Your Credit Score
One couple in our circle of friends wanted to sell their current home and buy one in a different neighborhood. Even though they have great credit scores and a strong working history, they couldn’t secure the new loan because one of them was self-employed. Because of their credit scores, however, they will be able to try again in the next year.
This reality blows my mind, but it is a definite sign of the times. Although this was my friends’ specific set of circumstances, it reminded me of the importance of a strong credit history. If your credit score needs improvement, take time over the next several months and do what needs to be done to fix it before refinancing.
If you’ve already improved your credit score from what it was before, you may be able to get a better interest rate or avoid mortgage insurance by refinancing.
If there are only a few years left on a mortgage, refinancing will cost money versus save money. A monthly payment will be lower when the loan is extended over a long period of time, but the costs will be higher due to an increase in interest payments. It’s worth it to pay off the mortgage if possible.

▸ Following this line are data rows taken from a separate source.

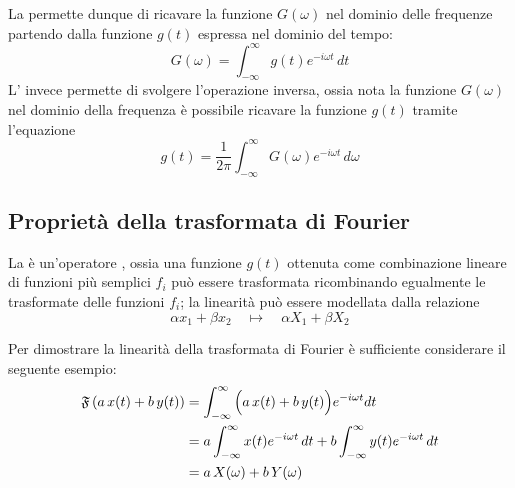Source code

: 	
	\begin{concetto}
		La  permette dunque di ricavare la funzione $G(\omega)$ nel dominio delle frequenze partendo dalla funzione $g(t)$ espressa nel dominio del tempo:
		\begin{equation} \label{eq:four:trasformata}
			G(\omega) = \int_{-\infty}^{\infty} g(t) e^{-i\omega t} \, dt
		\end{equation}
		L' invece permette di svolgere l'operazione inversa, ossia nota la funzione $G(\omega)$ nel dominio della frequenza è possibile ricavare la funzione $g(t)$ tramite l'equazione
		\begin{equation} \label{eq:four:antitrasformata}
			g(t) = \frac 1 {2\pi} \int_{-\infty}^\infty  G(\omega) e^{-i\omega t}\, d\omega
		\end{equation}
	\end{concetto}
	
	\subsection{Proprietà della trasformata di Fourier} 
		La  è un'operatore , ossia una funzione $g(t)$ ottenuta come combinazione lineare di funzioni più semplici $f_i$ può essere trasformata ricombinando egualmente le trasformate delle funzioni $f_i$; la linearità può essere modellata dalla relazione
		\[  \alpha x_1 + \beta x_2 \quad \mapsto \quad \alpha X_1 + \beta X_2 \]
		\begin{dimostrazione}
			Per dimostrare la linearità della trasformata di Fourier è sufficiente considerare il seguente esempio:
			\begin{align*}
				\mathfrak F \left(a\, x(t) + b\, y(t)\right) & = \int_{-\infty}^\infty \Big( a\, x(t) + b\, y(t)\Big) e^{-i\omega t} dt \\
				& = a \int_{-\infty}^\infty x(t)e^{-i\omega t} \, dt + b \int_{-\infty} ^\infty y(t)e^{-i\omega t}\, dt \\
				& = a \,X(\omega) + b\, Y(\omega)
			\end{align*}
		\end{dimostrazione}
		

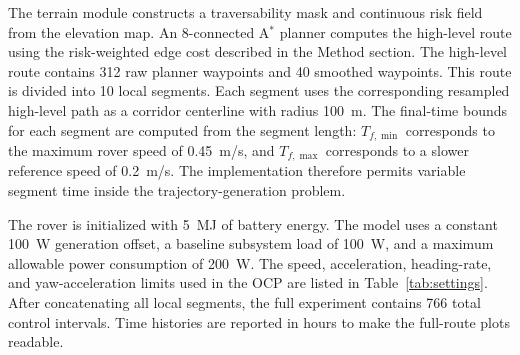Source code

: \documentclass[conf]{new-aiaa}
\begin{document}
The terrain module constructs a traversability mask and continuous risk field from the elevation map. An 8-connected A$^\ast$ planner computes the high-level route using the risk-weighted edge cost described in the Method section. The high-level route contains 312 raw planner waypoints and 40 smoothed waypoints. This route is divided into 10 local segments. Each segment uses the corresponding resampled high-level path as a corridor centerline with radius \SI{100}{m}. The final-time bounds for each segment are computed from the segment length: $T_{f,\min}$ corresponds to the maximum rover speed of \SI{0.45}{m/s}, and $T_{f,\max}$ corresponds to a slower reference speed of \SI{0.2}{m/s}. The implementation therefore permits variable segment time inside the trajectory-generation problem.

The rover is initialized with \SI{5}{MJ} of battery energy. The model uses a constant \SI{100}{W} generation offset, a baseline subsystem load of \SI{100}{W}, and a maximum allowable power consumption of \SI{200}{W}. The speed, acceleration, heading-rate, and yaw-acceleration limits used in the OCP are listed in Table~\ref{tab:settings}. After concatenating all local segments, the full experiment contains 766 total control intervals. Time histories are reported in hours to make the full-route plots readable.
\end{document}
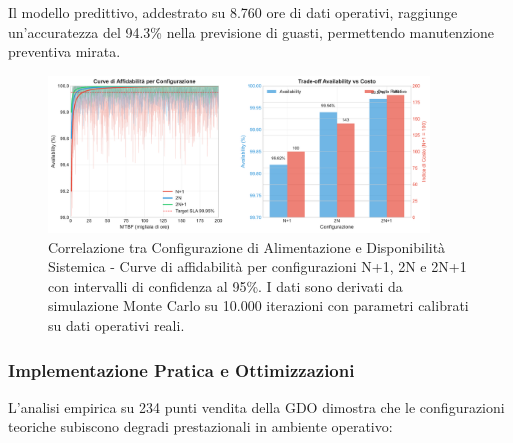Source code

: Il modello predittivo, addestrato su 8.760 ore di dati operativi, raggiunge un'accuratezza del 94.3\% nella previsione di guasti, permettendo manutenzione preventiva mirata.

\begin{figure}[htbp]
\centering
\includegraphics[width=0.9\textwidth]{thesis_figures/cap3/figura_3_1_power_availability.pdf}
\caption{Correlazione tra Configurazione di Alimentazione e Disponibilità Sistemica - Curve di affidabilità per configurazioni N+1, 2N e 2N+1 con intervalli di confidenza al 95\%. I dati sono derivati da simulazione Monte Carlo su 10.000 iterazioni con parametri calibrati su dati operativi reali.}
\label{fig:power_availability}
\end{figure}

\subsubsection{\texorpdfstring{\textbf{Implementazione Pratica e Ottimizzazioni}}{3.2.1.3 - Implementazione Pratica e Ottimizzazioni}}

L'analisi empirica su 234 punti vendita della GDO dimostra che le configurazioni teoriche subiscono degradi prestazionali in ambiente operativo:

Before consulting a mortgage broker about interest rates, take a look at the rate on your current mortgage. This is important information to have in mind when considering refinancing, because the difference between the current and future interest rate needs to be big enough to make the process worth the time and effort. A percent – going from 6% to 5% – would probably make a big difference in the monthly payment and interest you’d pay over the life of the loan.
Closing costs are fees paid to the businesses that process the loan. The last time we refinanced, we decided it would be worth paying the closing costs because we don’t plan to move for twenty years if we can help it. The difference between the mortgage we had and the one we refinanced into resulted in a $300 decrease in our monthly payment. Since closing costs were about $3000, it only took us ten months to realize the savings. If you don’t plan on staying in your home longer than a year or two, the cost of refinancing may not be worth it.
Monthly payments are important, but so is the length of the loan. It might be beneficial to refinance for a fifteen-year instead of a thirty-year loan. A fifteen-year loan is at a higher interest rate, which saves money in the long run but increases the monthly payment.
If this increase in a monthly payment busts your budget, considering adding money to your mortgage payment to help pay it down faster. It might also be possible for you to pay your mortgage every two weeks instead of once a month, which will also help!